### Setting

In [1]:
import glob
import shutil
import os
import random

input_dir = "/opt/ml/input"
data_dir = os.path.join(input_dir, "data")
sample_dir = os.path.join(input_dir, "sample_data")

categories = ["Battery", "Clothing", "Glass", "Metal", "Paper", "Paperpack", "Plastic", "Plasticbag", "Styrofoam"]

In [2]:
# mask sample_data directory
os.makedirs(sample_dir, exist_ok=True)
os.makedirs(os.path.join(sample_dir, "train"), exist_ok=True)
os.makedirs(os.path.join(sample_dir, "val"), exist_ok=True)

for category in categories:
    os.makedirs(os.path.join(sample_dir, "train", category), exist_ok=True)
    os.makedirs(os.path.join(sample_dir, "test", category), exist_ok=True)
    os.makedirs(os.path.join(sample_dir, "val", category), exist_ok=True)

### 데이터 개수 확인

In [3]:
print(f"{'Category':10} | train |   val | total")
print("--------------------------------------")
for category in categories:
    src_dir = os.path.join(data_dir, "train", category)
    train_imgs = glob.glob(os.path.join(src_dir, "*"))
    
    src_dir = os.path.join(data_dir, "val", category)
    val_imgs = glob.glob(os.path.join(src_dir, "*"))

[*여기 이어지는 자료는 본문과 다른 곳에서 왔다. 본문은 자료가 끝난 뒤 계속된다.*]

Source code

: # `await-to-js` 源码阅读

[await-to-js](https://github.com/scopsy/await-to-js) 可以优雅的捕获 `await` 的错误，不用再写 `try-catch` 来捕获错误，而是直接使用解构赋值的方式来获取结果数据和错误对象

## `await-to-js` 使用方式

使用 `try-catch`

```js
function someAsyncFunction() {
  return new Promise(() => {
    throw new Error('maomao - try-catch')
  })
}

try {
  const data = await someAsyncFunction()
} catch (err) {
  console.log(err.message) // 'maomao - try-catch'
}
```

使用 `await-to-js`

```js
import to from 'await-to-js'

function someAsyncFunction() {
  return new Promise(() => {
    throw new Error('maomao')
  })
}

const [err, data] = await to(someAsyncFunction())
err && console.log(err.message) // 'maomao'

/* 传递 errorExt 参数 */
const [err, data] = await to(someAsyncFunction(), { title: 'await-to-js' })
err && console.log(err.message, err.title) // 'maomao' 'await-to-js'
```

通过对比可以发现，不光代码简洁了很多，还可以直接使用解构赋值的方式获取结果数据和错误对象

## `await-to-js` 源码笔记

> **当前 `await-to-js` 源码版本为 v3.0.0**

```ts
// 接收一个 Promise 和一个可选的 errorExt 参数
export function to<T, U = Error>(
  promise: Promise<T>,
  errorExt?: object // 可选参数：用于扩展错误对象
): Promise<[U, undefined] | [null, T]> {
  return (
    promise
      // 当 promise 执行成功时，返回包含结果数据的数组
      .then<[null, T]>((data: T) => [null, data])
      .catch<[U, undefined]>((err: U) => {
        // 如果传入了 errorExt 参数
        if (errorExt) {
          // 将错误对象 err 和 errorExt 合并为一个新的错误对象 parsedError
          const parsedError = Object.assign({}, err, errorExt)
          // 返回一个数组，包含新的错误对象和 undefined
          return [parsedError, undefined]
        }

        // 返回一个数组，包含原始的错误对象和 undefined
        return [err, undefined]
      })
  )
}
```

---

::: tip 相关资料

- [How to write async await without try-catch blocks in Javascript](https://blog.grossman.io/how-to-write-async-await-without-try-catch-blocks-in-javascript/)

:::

    print(f"{category:10} | {len(train_imgs):5} | {len(val_imgs):5} | {len(train_imgs)+len(val_imgs)}")

Category   | train |   val | total
--------------------------------------
Battery    |   261 |    87 | 348
Clothing   |   676 |   225 | 901
Glass      |  1169 |   389 | 1558
Metal      |  1669 |   556 | 2225
Paper      |  6895 |  2298 | 9193
Paperpack  |  1458 |   486 | 1944
Plastic    |  3793 |  1264 | 5057
Plasticbag |  6970 |  2323 | 9293
Styrofoam  |  1560 |   520 | 2080


### 일부 데이터(sample data) 복사
- `/opt/ml/input/data` -> `/opt/ml/input/sample_data` 폴더
- train/val data는 category별 비율 유지하면서 일부 복사
- test data는 모두 복사

In [6]:
times = 0.1  # 각 category의 총 데이터 개수의 times배 만큼 추출

for category in categories:
    # copy train data
    src_dir = os.path.join(data_dir, "train", category)
    dst_dir = os.path.join(sample_dir, "train", category)
    data = glob.glob(os.path.join(src_dir, "*"))
    random.shuffle(data)  # shuffle
    num = int(len(data)*times)
    for jpgfile in data[:num]:
        shutil.copy(jpgfile, dst_dir)
    
    # copy validation data
    src_dir = os.path.join(data_dir, "val", category)
    dst_dir = os.path.join(sample_dir, "val", category)
    data = glob.glob(os.path.join(src_dir, "*"))
    random.shuffle(data)  # shuffle
    num = int(len(data)*times)
    for jpgfile in data[:num]:
        shutil.copy(jpgfile, dst_dir)
        
    # copy test data (all)
    src_dir = os.path.join(data_dir, "test", category)
    dst_dir = os.path.join(sample_dir, "test", category)
    for jpgfile in glob.iglob(os.path.join(src_dir, "*")):
        shutil.copy(jpgfile, dst_dir)
        
print("Done.")

Done.


### 복사된 데이터(sample data) 개수 확인

In [7]:
print(f"Copy {times*100}% of each category\n")
print(f"{'category':10} | train | validation")
print(f"{'-'*30}")

for category in categories:
    category_dir = os.path.join(sample_dir, "train", category)
    sample_data = glob.glob(os.path.join(category_dir, "*"))
    num = len(sample_data)
    print(f"{category:10} | {num:4}  |", end="")
    
    category_dir = os.path.join(sample_dir, "val", category)
    sample_data = glob.glob(os.path.join(category_dir, "*"))
    num = len(sample_data)
    print(f"{num:5}")

Copy 10.0% of each category

category   | train | validation
------------------------------
Battery    |   26  |    8
Clothing   |   67  |   22
Glass      |  116  |   38
Metal      |  166  |   55
Paper      |  689  |  229
Paperpack  |  145  |   48
Plastic    |  379  |  126
Plasticbag |  697  |  232
Styrofoam  |  156  |   52